» About this exercise: All that is wanted is how many lines in the records below include the string "Jewel".

» Extracted records:
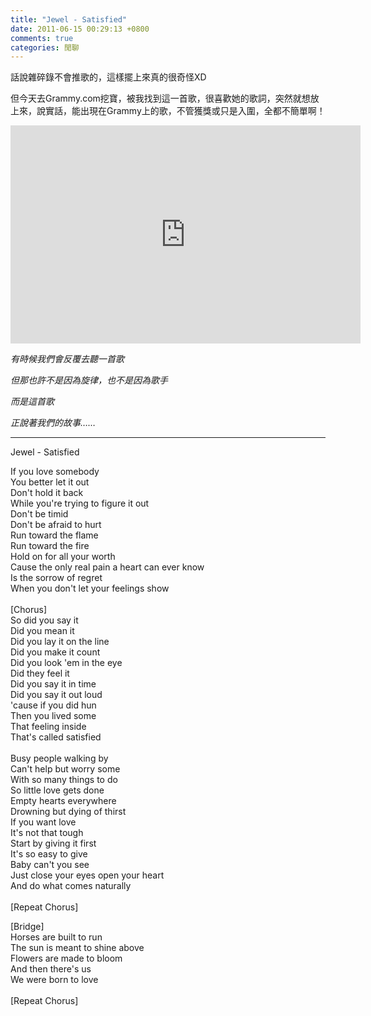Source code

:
 ```yaml
---
title: "Jewel - Satisfied"
date: 2011-06-15 00:29:13 +0800
comments: true
categories: 閒聊
---
```

<p>話說雜碎錄不會推歌的，這樣擺上來真的很奇怪XD</p><p>但今天去Grammy.com挖寶，被我找到這一首歌，很喜歡她的歌詞，突然就想放上來，說實話，能出現在Grammy上的歌，不管獲獎或只是入圍，全都不簡單啊！</p><p><iframe width="560" height="349" src="http://www.youtube.com/embed/ArAlk3yf5hI" frameborder="0" allowfullscreen=""></iframe></p><p><em>有時候我們會反覆去聽一首歌</em></p><p><em>但那也許不是因為旋律，也不是因為歌手</em></p><p><em>而是這首歌</em></p><p><em>正說著我們的故事&hellip;&hellip;</em></p><hr /><p>Jewel - Satisfied</p><p>If you love somebody<br />You better let it out<br />Don't hold it back<br />While you're trying to figure it out<br />Don't be timid<br />Don't be afraid to hurt<br />Run toward the flame<br />Run toward the fire<br />Hold on for all your worth<br />Cause the only real pain a heart can ever know<br />Is the sorrow of regret<br />When you don't let your feelings show<br /><br />[Chorus]<br />So did you say it<br />Did you mean it<br />Did you lay it on the line<br />Did you make it count<br />Did you look 'em in the eye<br />Did they feel it<br />Did you say it in time<br />Did you say it out loud<br />'cause if you did hun<br />Then you lived some<br />That feeling inside<br />That's called satisfied<br /><br />Busy people walking by<br />Can't help but worry some<br />With so many things to do<br />So little love gets done<br />Empty hearts everywhere<br />Drowning but dying of thirst<br />If you want love<br />It's not that tough<br />Start by giving it first<br />It's so easy to give<br />Baby can't you see<br />Just close your eyes open your heart<br />And do what comes naturally<br /><br />[Repeat&nbsp;Chorus]</p><p>[Bridge]<br />Horses are built to run<br />The sun is meant to shine above<br />Flowers are made to bloom<br />And then there's us<br />We were born to love<br /><br />[Repeat Chorus]</p>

» Answer: 2